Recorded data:
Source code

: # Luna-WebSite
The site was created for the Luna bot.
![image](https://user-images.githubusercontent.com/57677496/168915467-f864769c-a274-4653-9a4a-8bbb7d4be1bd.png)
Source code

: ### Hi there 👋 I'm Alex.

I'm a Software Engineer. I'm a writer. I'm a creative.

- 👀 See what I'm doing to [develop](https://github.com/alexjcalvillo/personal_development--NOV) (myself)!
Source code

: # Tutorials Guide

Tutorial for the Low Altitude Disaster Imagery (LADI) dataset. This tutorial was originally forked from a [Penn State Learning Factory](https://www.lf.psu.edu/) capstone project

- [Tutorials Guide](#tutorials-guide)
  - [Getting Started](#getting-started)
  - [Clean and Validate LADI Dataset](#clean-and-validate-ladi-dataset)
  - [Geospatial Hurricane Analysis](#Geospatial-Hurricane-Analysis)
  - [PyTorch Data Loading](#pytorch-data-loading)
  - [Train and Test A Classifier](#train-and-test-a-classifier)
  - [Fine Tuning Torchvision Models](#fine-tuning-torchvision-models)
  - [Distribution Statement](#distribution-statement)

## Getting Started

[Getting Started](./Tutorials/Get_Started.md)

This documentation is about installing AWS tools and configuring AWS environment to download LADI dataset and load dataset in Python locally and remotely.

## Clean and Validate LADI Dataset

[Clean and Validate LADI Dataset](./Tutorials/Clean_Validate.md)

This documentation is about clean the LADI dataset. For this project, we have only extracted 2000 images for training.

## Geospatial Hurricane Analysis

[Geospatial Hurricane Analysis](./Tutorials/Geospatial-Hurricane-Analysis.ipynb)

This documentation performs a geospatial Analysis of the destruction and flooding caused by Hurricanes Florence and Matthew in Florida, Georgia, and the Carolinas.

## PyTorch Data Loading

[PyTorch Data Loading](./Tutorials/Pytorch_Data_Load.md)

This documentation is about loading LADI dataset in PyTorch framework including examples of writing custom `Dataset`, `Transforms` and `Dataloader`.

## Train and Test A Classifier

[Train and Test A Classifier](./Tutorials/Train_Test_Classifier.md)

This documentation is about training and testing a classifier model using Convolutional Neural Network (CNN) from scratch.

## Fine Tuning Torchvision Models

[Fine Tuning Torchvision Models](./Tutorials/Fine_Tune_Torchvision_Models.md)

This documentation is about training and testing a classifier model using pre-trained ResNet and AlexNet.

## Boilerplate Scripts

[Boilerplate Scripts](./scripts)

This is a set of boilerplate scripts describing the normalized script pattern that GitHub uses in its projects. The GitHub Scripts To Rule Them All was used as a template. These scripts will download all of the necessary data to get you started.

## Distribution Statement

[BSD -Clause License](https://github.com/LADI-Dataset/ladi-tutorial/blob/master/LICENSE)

→ TASK
All lines above that hold the string "documentation" should be copied.

→ WRITTEN SOLUTION
This documentation is about installing AWS tools and configuring AWS environment to download LADI dataset and load dataset in Python locally and remotely.
This documentation is about clean the LADI dataset. For this project, we have only extracted 2000 images for training.
This documentation performs a geospatial Analysis of the destruction and flooding caused by Hurricanes Florence and Matthew in Florida, Georgia, and the Carolinas.
This documentation is about loading LADI dataset in PyTorch framework including examples of writing custom `Dataset`, `Transforms` and `Dataloader`.
This documentation is about training and testing a classifier model using Convolutional Neural Network (CNN) from scratch.
This documentation is about training and testing a classifier model using pre-trained ResNet and AlexNet.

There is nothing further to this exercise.